YPLL75_dt = the number of years of potential life lost before age 75 due to disease d in year t (t = 1999, 2000, …, 2019).

vint_mean_d,t−k = the mean vintage (year of first appearance in PubMed) of descriptors of articles about disease d published in year t − k (k = 0, 2, …, 20).

Each estimate is from a separate regression.

Equation (1) was estimated by weighted least squares, weighting by (∑_t YPLL75_dt).

Disturbances were clustered within diseases.

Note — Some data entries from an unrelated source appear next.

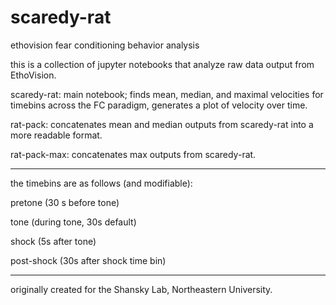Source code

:# scaredy-rat
ethovision fear conditioning behavior analysis

this is a collection of jupyter notebooks that analyze raw data output from EthoVision.

scaredy-rat: main notebook; finds mean, median, and maximal velocities for timebins across the FC paradigm, generates a plot of velocity over time.

rat-pack: concatenates mean and median outputs from scaredy-rat into a more readable format.

rat-pack-max: concatenates max outputs from scaredy-rat.

----

the timebins are as follows (and modifiable):

pretone (30 s before tone)

tone (during tone, 30s default)

shock (5s after tone)

post-shock (30s after shock time bin)

----

originally created for the Shansky Lab, Northeastern University.
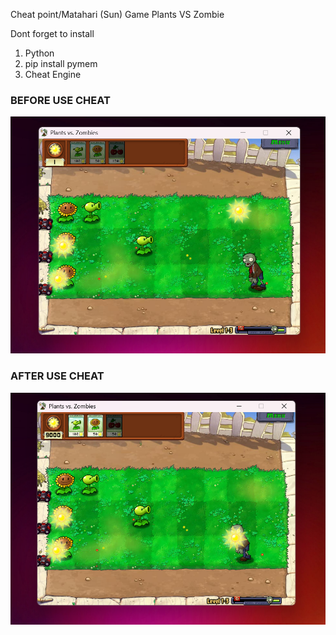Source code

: Cheat point/Matahari (Sun) Game Plants VS Zombie

Dont forget to install
1. Python
2. pip install pymem
3. Cheat Engine
 
 ### BEFORE USE CHEAT  
![img](img/before.png)

### AFTER USE CHEAT
![img](img/after.png)
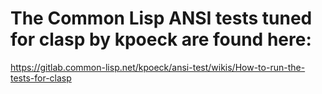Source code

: # The Common Lisp ANSI tests tuned for clasp by kpoeck are found here:


https://gitlab.common-lisp.net/kpoeck/ansi-test/wikis/How-to-run-the-tests-for-clasp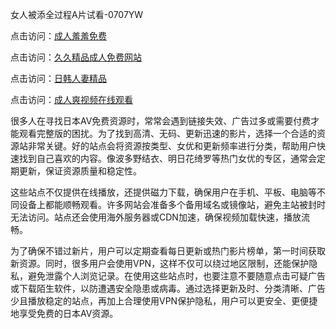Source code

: 女人被添全过程A片试看-0707YW

点击访问：<a href="https://tfda.pages.dev/">成人羞羞免费</a>

点击访问：<a href="https://bsdf-5f5.pages.dev/">久久精品成人免费网站</a>

点击访问：<a href="https://cfad.pages.dev/">日韩人妻精品</a>

点击访问：<a href="https://gfd-5xg.pages.dev/">成人爽视频在线观看</a>

很多人在寻找日本AV免费资源时，常常会遇到链接失效、广告过多或需要付费才能观看完整版的困扰。为了找到高清、无码、更新迅速的影片，选择一个合适的资源站非常关键。好的站点会将资源按类型、女优和更新频率进行分类，帮助用户快速找到自己喜欢的内容。像波多野结衣、明日花绮罗等热门女优的专区，通常会定期更新，保证资源质量和稳定性。

这些站点不仅提供在线播放，还提供磁力下载，确保用户在手机、平板、电脑等不同设备上都能顺畅观看。许多网站会准备多个备用域名或镜像站，避免主站被封时无法访问。站点还会使用海外服务器或CDN加速，确保视频加载快速，播放流畅。

为了确保不错过新片，用户可以定期查看每日更新或热门影片榜单，第一时间获取新资源。同时，很多用户会使用VPN，这样不仅可以绕过地区限制，还能保护隐私，避免泄露个人浏览记录。在使用这些站点时，也要注意不要随意点击可疑广告或下载陌生软件，以防遭遇安全隐患或病毒。通过选择更新及时、分类清晰、广告少且播放稳定的站点，再加上合理使用VPN保护隐私，用户可以更安全、更便捷地享受免费的日本AV资源。

<span style="display:none;">[Canonical link]( https://github.com/jd20250707/jd9 ）</span>


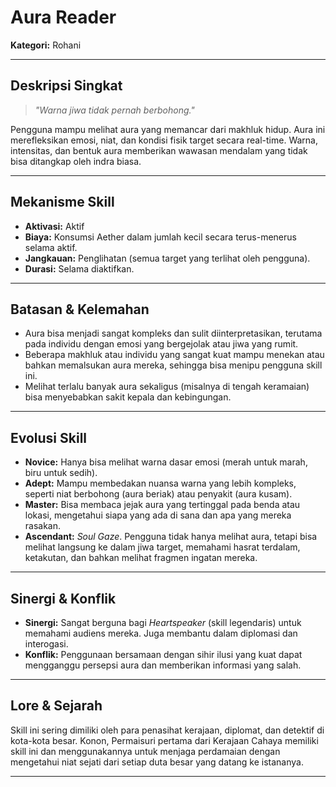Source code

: # Aura Reader

**Kategori:** Rohani

---

## Deskripsi Singkat
> *"Warna jiwa tidak pernah berbohong."*

Pengguna mampu melihat aura yang memancar dari makhluk hidup. Aura ini merefleksikan emosi, niat, dan kondisi fisik target secara real-time. Warna, intensitas, dan bentuk aura memberikan wawasan mendalam yang tidak bisa ditangkap oleh indra biasa.

---

## Mekanisme Skill
*   **Aktivasi:** Aktif
*   **Biaya:** Konsumsi Aether dalam jumlah kecil secara terus-menerus selama aktif.
*   **Jangkauan:** Penglihatan (semua target yang terlihat oleh pengguna).
*   **Durasi:** Selama diaktifkan.

---

## Batasan & Kelemahan
*   Aura bisa menjadi sangat kompleks dan sulit diinterpretasikan, terutama pada individu dengan emosi yang bergejolak atau jiwa yang rumit.
*   Beberapa makhluk atau individu yang sangat kuat mampu menekan atau bahkan memalsukan aura mereka, sehingga bisa menipu pengguna skill ini.
*   Melihat terlalu banyak aura sekaligus (misalnya di tengah keramaian) bisa menyebabkan sakit kepala dan kebingungan.

---

## Evolusi Skill
*   **Novice:** Hanya bisa melihat warna dasar emosi (merah untuk marah, biru untuk sedih).
*   **Adept:** Mampu membedakan nuansa warna yang lebih kompleks, seperti niat berbohong (aura beriak) atau penyakit (aura kusam).
*   **Master:** Bisa membaca jejak aura yang tertinggal pada benda atau lokasi, mengetahui siapa yang ada di sana dan apa yang mereka rasakan.
*   **Ascendant:** *Soul Gaze*. Pengguna tidak hanya melihat aura, tetapi bisa melihat langsung ke dalam jiwa target, memahami hasrat terdalam, ketakutan, dan bahkan melihat fragmen ingatan mereka.

---

## Sinergi & Konflik
*   **Sinergi:** Sangat berguna bagi *Heartspeaker* (skill legendaris) untuk memahami audiens mereka. Juga membantu dalam diplomasi dan interogasi.
*   **Konflik:** Penggunaan bersamaan dengan sihir ilusi yang kuat dapat mengganggu persepsi aura dan memberikan informasi yang salah.

---

## Lore & Sejarah
Skill ini sering dimiliki oleh para penasihat kerajaan, diplomat, dan detektif di kota-kota besar. Konon, Permaisuri pertama dari Kerajaan Cahaya memiliki skill ini dan menggunakannya untuk menjaga perdamaian dengan mengetahui niat sejati dari setiap duta besar yang datang ke istananya.

---
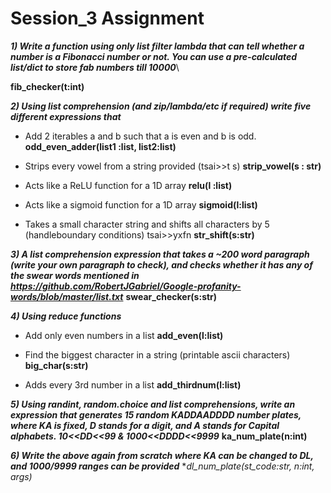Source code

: # Session_3 Assignment

***1) Write a function using only list filter lambda that can tell whether a number is a Fibonacci number or not. You can use a pre-calculated list/dict to store fab numbers till 10000***\

**fib_checker(t:int)**

***2) Using list comprehension (and zip/lambda/etc if required) write five different expressions that***

* Add 2 iterables a and b such that a is even and b is odd.
**odd_even_adder(list1 :list, list2:list)**

* Strips every vowel from a string provided (tsai>>t s)
**strip_vowel(s : str)**

* Acts like a ReLU function for a 1D array
**relu(l :list)**

* Acts like a sigmoid function for a 1D array
**sigmoid(l:list)**

* Takes a small character string and shifts all characters by 5 (handleboundary conditions) tsai>>yxfn
**str_shift(s:str)**

***3) A list comprehension expression that takes a ~200 word paragraph (write your own paragraph to check), and checks whether it has any of the swear words mentioned in https://github.com/RobertJGabriel/Google-profanity-words/blob/master/list.txt***
**swear_checker(s:str)**

***4) Using reduce functions***

* Add only even numbers in a list
**add_even(l:list)**

* Find the biggest character in a string (printable ascii characters)
**big_char(s:str)**

* Adds every 3rd number in a list
**add_thirdnum(l:list)**

***5) Using randint, random.choice and list comprehensions, write an expression that generates 15 random KADDAADDDD number plates, where KA is fixed, D stands for a digit, and A stands for Capital alphabets. 10<<DD<<99 & 1000<<DDDD<<9999***
**ka_num_plate(n:int)**

***6) Write the above again from scratch where KA can be changed to DL, and 1000/9999 ranges can be provided***
**dl_num_plate(st_code:str, n:int, *args)**

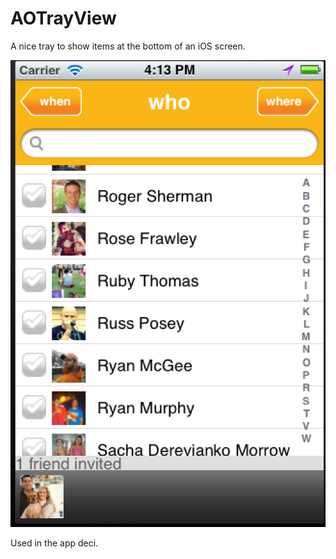 AOTrayView
==========

A nice tray to show items at the bottom of an iOS screen.

<img src="https://github.com/obuseme/AOTrayView/blob/master/Screenshots/pic1.png?raw=true">

Used in the app deci.
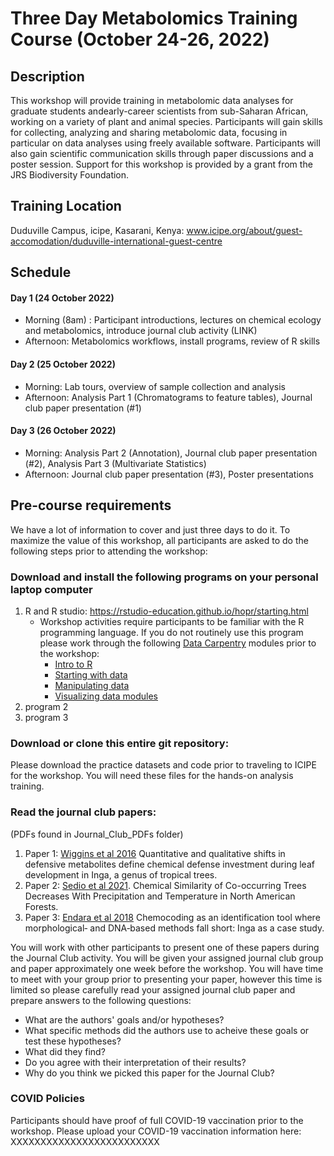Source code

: # Three Day Metabolomics Training Course (October 24-26, 2022)

## Description
This workshop will provide training in metabolomic data analyses for graduate students andearly-career scientists from sub-Saharan African, working on a variety of plant and animal species. Participants will gain skills for collecting, analyzing and sharing metabolomic data, focusing in particular on data analyses using freely available software. Participants will also gain scientific communication skills through paper discussions and a poster session. Support for this workshop is provided by a grant from the JRS Biodiversity Foundation.

## Training Location
Duduville Campus, icipe, Kasarani, Kenya: 
www.icipe.org/about/guest-accomodation/duduville-international-guest-centre

## Schedule
#### Day 1 (24 October 2022)
* Morning (8am) : Participant introductions, lectures on chemical ecology and metabolomics, introduce journal club activity (LINK) 
* Afternoon: Metabolomics workflows, install programs, review of R skills
#### Day 2 (25 October 2022)
* Morning: Lab tours, overview of sample collection and analysis 
* Afternoon: Analysis Part 1 (Chromatograms to feature tables), Journal club paper presentation (#1)
#### Day 3 (26 October 2022)
* Morning: Analysis Part 2 (Annotation), Journal club paper presentation (#2), Analysis Part 3 (Multivariate Statistics)
* Afternoon: Journal club paper presentation (#3), Poster presentations

## Pre-course requirements
We have a lot of information to cover and just three days to do it. To maximize the value of this workshop, all participants are asked to do the following steps prior to attending the workshop:
### Download and install the following programs on your personal laptop computer
1. R and R studio: https://rstudio-education.github.io/hopr/starting.html
     - Workshop activities require participants to be familiar with the R programming language.  If you do not routinely use this program please work through the following [Data Carpentry](https://datacarpentry.org/) modules prior to the workshop:
       - [Intro to R](https://datacarpentry.org/R-ecology-lesson/01-intro-to-r.html)
       - [Starting with data](https://datacarpentry.org/R-ecology-lesson/02-starting-with-data.html)
       - [Manipulating data](https://datacarpentry.org/R-ecology-lesson/03-dplyr.html)
       - [Visualizing data modules](https://datacarpentry.org/R-ecology-lesson/04-visualization-ggplot2.html)
2. program 2
3. program 3

### Download or clone this entire git repository:
Please download the practice datasets and code prior to traveling to ICIPE for the workshop.  You will need these files for the hands-on analysis training.


### Read the journal club papers:

(PDFs found in Journal_Club_PDFs folder)

1. Paper 1: [Wiggins et al 2016](Wiggins2016.pdf) Quantitative and qualitative shifts in defensive metabolites define chemical defense investment during leaf development in Inga, a genus of tropical trees.
2. Paper 2: [Sedio et al 2021](Sedio2021.pdf). Chemical Similarity of Co-occurring Trees Decreases With Precipitation and Temperature in North American Forests. 
3. Paper 3: [Endara et al 2018](Endara2018.pdf) Chemocoding as an identification tool where morphological‐ and DNA‐based methods fall short: Inga as a case study.

You will work with other participants to present one of these papers during the Journal Club activity.  You will be given your assigned journal club group and paper approximately one week before the workshop. You will have time to meet with your group prior to presenting your paper, however this time is limited so please carefully read your assigned journal club paper and prepare answers to the following questions: 
- What are the authors' goals and/or hypotheses?
- What specific methods did the authors use to acheive these goals or test these hypotheses?
- What did they find? 
- Do you agree with their interpretation of their results?
- Why do you think we picked this paper for the Journal Club?


### COVID Policies
Participants should have proof of full COVID-19 vaccination prior to the workshop.
Please upload your COVID-19 vaccination information here: XXXXXXXXXXXXXXXXXXXXXXXXX
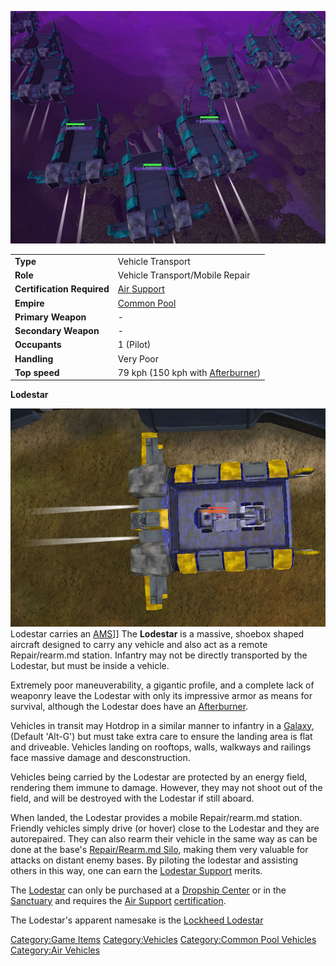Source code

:![](images/Lodestar.jpg "Lodestar.jpg")

|                            |                                                     |
| -------------------------- | --------------------------------------------------- |
| **Type**                   | Vehicle Transport                                   |
| **Role**                   | Vehicle Transport/Mobile Repair                     |
| **Certification Required** | [Air Support](../certifications/Air_Support.md)                       |
| **Empire**                 | [Common Pool](../terminology/Common_Pool.md)                       |
| **Primary Weapon**         | \-                                                  |
| **Secondary Weapon**       | \-                                                  |
| **Occupants**              | 1 (Pilot)                                           |
| **Handling**               | Very Poor                                           |
| **Top speed**              | 79 kph (150 kph with [Afterburner](../terminology/Afterburner.md)) |

**Lodestar**

![](images/Lodestar_NC.jpg "fig:Lodestar_NC.jpg") Lodestar carries an
[AMS](Advanced_Mobile_Station.md)\]\] The **Lodestar** is a massive, shoebox shaped
aircraft designed to carry any vehicle and also act as a remote
Repair/rearm.md station. Infantry may not be directly transported by the
Lodestar, but must be inside a vehicle.

Extremely poor maneuverability, a gigantic profile, and a complete lack
of weaponry leave the Lodestar with only its impressive armor as means
for survival, although the Lodestar does have an
[Afterburner](../terminology/Afterburner.md).

Vehicles in transit may Hotdrop in a similar manner to infantry in a
[Galaxy](Galaxy.md), (Default 'Alt-G') but must take extra care
to ensure the landing area is flat and driveable. Vehicles landing on
rooftops, walls, walkways and railings face massive damage and
desconstruction.

Vehicles being carried by the Lodestar are protected by an energy field,
rendering them immune to damage. However, they may not shoot out of the
field, and will be destroyed with the Lodestar if still aboard.

When landed, the Lodestar provides a mobile Repair/rearm.md station.
Friendly vehicles simply drive (or hover) close to the Lodestar and they
are autorepaired. They can also rearm their vehicle in the same way as
can be done at the base's [Repair/Rearm.md
Silo](../items/Repair_Rearm_Silo.md), making them very valuable for
attacks on distant enemy bases. By piloting the lodestar and assisting
others in this way, one can earn the [Lodestar
Support](merits/Lodestar_Support.md) merits.

The [Lodestar](Lodestar.md) can only be purchased at a [Dropship
Center](../locations/Dropship_Center.md) or in the
[Sanctuary](../locations/Sanctuary.md) and requires the [Air
Support](../certifications/Air_Support.md)
[certification](../certifications/Certifications.md).

The Lodestar's apparent namesake is the [Lockheed
Lodestar](http://en.wikipedia.org/wiki/Lockheed_Lodestar)

[Category:Game Items](Category:Game_Items.md)
[Category:Vehicles](Category:Vehicles.md) [Category:Common Pool
Vehicles](Category:Common_Pool_Vehicles.md) [Category:Air
Vehicles](Category:Air_Vehicles.md)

Estimates in bold are statistically significant (p-value < 0.05).

Figure 4.

Estimates of β_k from equation (1): ln(mortality_dt) = β_k vintage_measure_{d ,t−k} + α_d + δ_t + ɛ_dt, by race.

In rows 12–22 of the table, the vintage measure is post1990%. All 11 estimates of β_k from the white mortality equation are negative and statistically significant. None of the 11 estimates of β_k from the black mortality equation are statistically significant. These estimates indicate that biomedical innovation reduced the mortality of white people sooner than it reduced the mortality of black people, and that the mortality of black people was not reduced by the most recent innovations.

7. Summary

We investigated econometrically the overall impact that biomedical innovation had on premature mortality in the US during the period 1999–2019. We used a difference-in-differences research design: we investigated whether the diseases for which there was more biomedical innovation had larger reductions in premature mortality. Biomedical innovation related to a disease was measured by the change in the mean vintage of descriptors of PubMed articles about the disease. We analyzed data on 286 million descriptors of 27 million articles about over 800 diseases.

Our estimates indicated that premature mortality from a disease is significantly inversely related to the lagged vintage of descriptors of articles about the disease. For example, the number of years of potential life lost before age 75 due to a disease is significantly inversely related to the mean vintage of descriptors 2–16 years earlier; it is most strongly inversely related to the vintage of descriptors 12 years earlier. This lag is not surprising: we showed that the number of prescriptions for a drug is significantly positively related to the number of PubMed descriptors of the drug 6–14 years earlier. It is most strongly related to the number of PubMed descriptors of the drug 10 years earlier.

To explore whether biomedical innovation had different effects on the mortality of whites and blacks, we also estimated models using race-specific mortality data. Our estimates indicated that biomedical innovation reduced the mortality of white people sooner than it reduced the mortality of black people, and that the mortality of black people was not reduced by the most recent innovations.

From 1999 to 2019, the age-adjusted mortality rate (excluding deaths from unintentional injury, suicide, and homicide) from all diseases declined by approximately 20% – about 1% per year. Our estimates implied that, in the absence of biomedical innovation, age-adjusted mortality rates would not have declined. Also, from 1975 to 2019, the age-adjusted cancer mortality rate declined by approximately 27%. Our estimates also implied that, in the absence of biomedical innovation, the age-adjusted cancer mortality rate would not have declined. Some factors other than biomedical innovation (e.g., a decline in the smoking rate and an increase in educational attainment) probably contributed to the decline in mortality. But other factors (e.g., a rise in obesity and the prevalence of chronic conditions) undoubtedly contributed to an increase in mortality.

Our estimates do not capture cross-disease spillover effects: the potential effects of biomedical innovation for one disease on mortality from other diseases. Although some spillover effects are adverse, others are positive.